9. The method for optimizing left-turn operation of an intelligent networked vehicle according to claim 8, characterized in that: The speed adjustment strategy specifically includes: Incomplete deceleration: If T l ∈{T a '}and The vehicle must be in time Start to decelerate until reaching the final speed v f , v f ≥v min , the vehicle state is between the optimal state and the critical state, and the corresponding threshold and strategy calculation expressions are: t3=v0 / v min ·[t1-v0 / 2a·(1-v min / v0) 2 ] b4′=T l ,b5′=T l -L1 / v Where: t3 is the time from v to v min Accelerate to target speed v max Time required; Complete deceleration strategy: If T l ∈{T a '}and The vehicle must be in time It starts to decelerate until time b1′, but does not stop completely, and then immediately accelerates until it reaches the final speed v min , the vehicle state is between the critical state and the optimal parking state, and the corresponding threshold and strategy calculation expressions are: b4′=T l ,b5′=T l -L1 / v Where: t4 is the time required for the left-turning vehicle to travel from the initial position to the conflict point; Parking strategy: If T l ∈{T a '}and The vehicle needs to slow down to a complete stop and wait for a period of time after stopping. The vehicle state is between the critical parking state and the worst parking state. The corresponding threshold and strategy calculation expressions are: b′4=T l ,b5′=T l -L1 / v If the left-turning vehicle cannot find a passing strategy in the current cycle, it will stop before entering the road stop line and wait for the next cycle until it passes. The parking position calculation expression is: Where: L0 is the straight path length of the left-turning vehicle from the intersection entrance to the conflict point.

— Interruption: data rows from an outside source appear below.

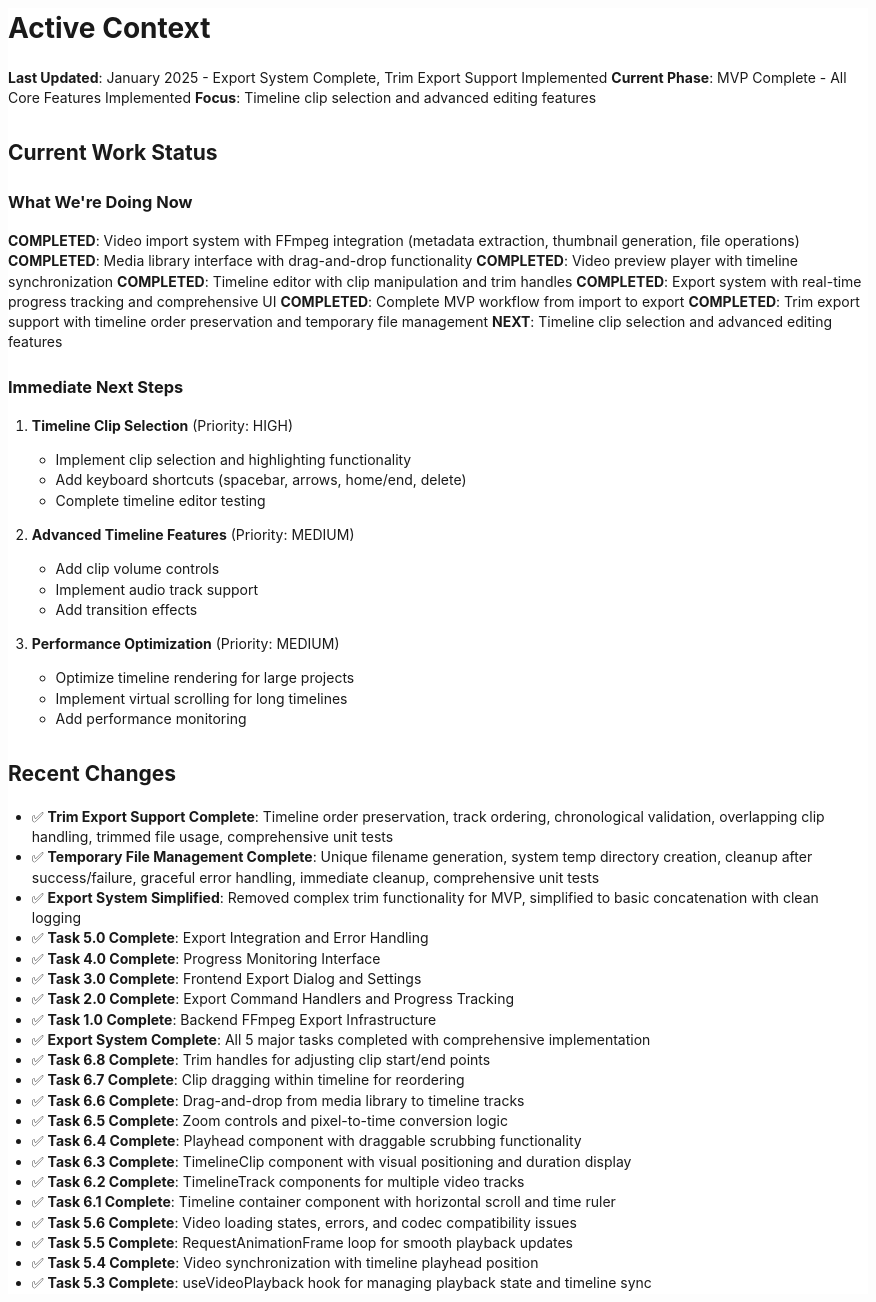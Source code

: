 # Active Context

**Last Updated**: January 2025 - Export System Complete, Trim Export Support Implemented
**Current Phase**: MVP Complete - All Core Features Implemented
**Focus**: Timeline clip selection and advanced editing features

## Current Work Status

### What We're Doing Now
**COMPLETED**: Video import system with FFmpeg integration (metadata extraction, thumbnail generation, file operations)
**COMPLETED**: Media library interface with drag-and-drop functionality
**COMPLETED**: Video preview player with timeline synchronization
**COMPLETED**: Timeline editor with clip manipulation and trim handles
**COMPLETED**: Export system with real-time progress tracking and comprehensive UI
**COMPLETED**: Complete MVP workflow from import to export
**COMPLETED**: Trim export support with timeline order preservation and temporary file management
**NEXT**: Timeline clip selection and advanced editing features

### Immediate Next Steps
1. **Timeline Clip Selection** (Priority: HIGH)
   - Implement clip selection and highlighting functionality
   - Add keyboard shortcuts (spacebar, arrows, home/end, delete)
   - Complete timeline editor testing

2. **Advanced Timeline Features** (Priority: MEDIUM)
   - Add clip volume controls
   - Implement audio track support
   - Add transition effects

3. **Performance Optimization** (Priority: MEDIUM)
   - Optimize timeline rendering for large projects
   - Implement virtual scrolling for long timelines
   - Add performance monitoring

## Recent Changes
- ✅ **Trim Export Support Complete**: Timeline order preservation, track ordering, chronological validation, overlapping clip handling, trimmed file usage, comprehensive unit tests
- ✅ **Temporary File Management Complete**: Unique filename generation, system temp directory creation, cleanup after success/failure, graceful error handling, immediate cleanup, comprehensive unit tests
- ✅ **Export System Simplified**: Removed complex trim functionality for MVP, simplified to basic concatenation with clean logging
- ✅ **Task 5.0 Complete**: Export Integration and Error Handling
- ✅ **Task 4.0 Complete**: Progress Monitoring Interface
- ✅ **Task 3.0 Complete**: Frontend Export Dialog and Settings
- ✅ **Task 2.0 Complete**: Export Command Handlers and Progress Tracking
- ✅ **Task 1.0 Complete**: Backend FFmpeg Export Infrastructure
- ✅ **Export System Complete**: All 5 major tasks completed with comprehensive implementation
- ✅ **Task 6.8 Complete**: Trim handles for adjusting clip start/end points
- ✅ **Task 6.7 Complete**: Clip dragging within timeline for reordering
- ✅ **Task 6.6 Complete**: Drag-and-drop from media library to timeline tracks
- ✅ **Task 6.5 Complete**: Zoom controls and pixel-to-time conversion logic
- ✅ **Task 6.4 Complete**: Playhead component with draggable scrubbing functionality
- ✅ **Task 6.3 Complete**: TimelineClip component with visual positioning and duration display
- ✅ **Task 6.2 Complete**: TimelineTrack components for multiple video tracks
- ✅ **Task 6.1 Complete**: Timeline container component with horizontal scroll and time ruler
- ✅ **Task 5.6 Complete**: Video loading states, errors, and codec compatibility issues
- ✅ **Task 5.5 Complete**: RequestAnimationFrame loop for smooth playback updates
- ✅ **Task 5.4 Complete**: Video synchronization with timeline playhead position
- ✅ **Task 5.3 Complete**: useVideoPlayback hook for managing playback state and timeline sync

10. The method for optimizing left-turn operation of an intelligent connected vehicle according to claim 1, characterized in that: The method comprehensively considers travel time and parking delay, constructs a vehicle multi-trajectory optimal strategy for trajectory planning, and specifically includes: Taking into account the vehicle travel time and parking delay, the optimization goal is to minimize the total travel time of left-turning vehicles. The function expression of the optimization goal TT0 is: TT0=min i,m TT i,m =min i,m {t i,m +(L 2,i +L) / ν-t i,m +Δt stop,i,m } Where: TT i,m is the actual travel time of the mth vehicle under the i-th type of trajectory; Δt stop,i,m Delay time for parking; L 1,i is the adjustment distance from the detection area to the conflict point; L 2,i is the curve distance from the conflict point to the stop line of the exit road; The length of the time window for left-turning vehicles is used to determine whether left-turning vehicles have enough time to pass through the intersection; v_t i,m For a left-turning vehicle at time t i,m The initial speed at time t represents the speed of the vehicle when it enters the current time window; b' 1,i,m The time point when the left-turning vehicle completes deceleration from the initial speed ν_t i,m The time required to decelerate to the target speed; b' 2,i,m is the time point when the left-turning vehicle starts to accelerate; t s Time lost in starting the vehicle.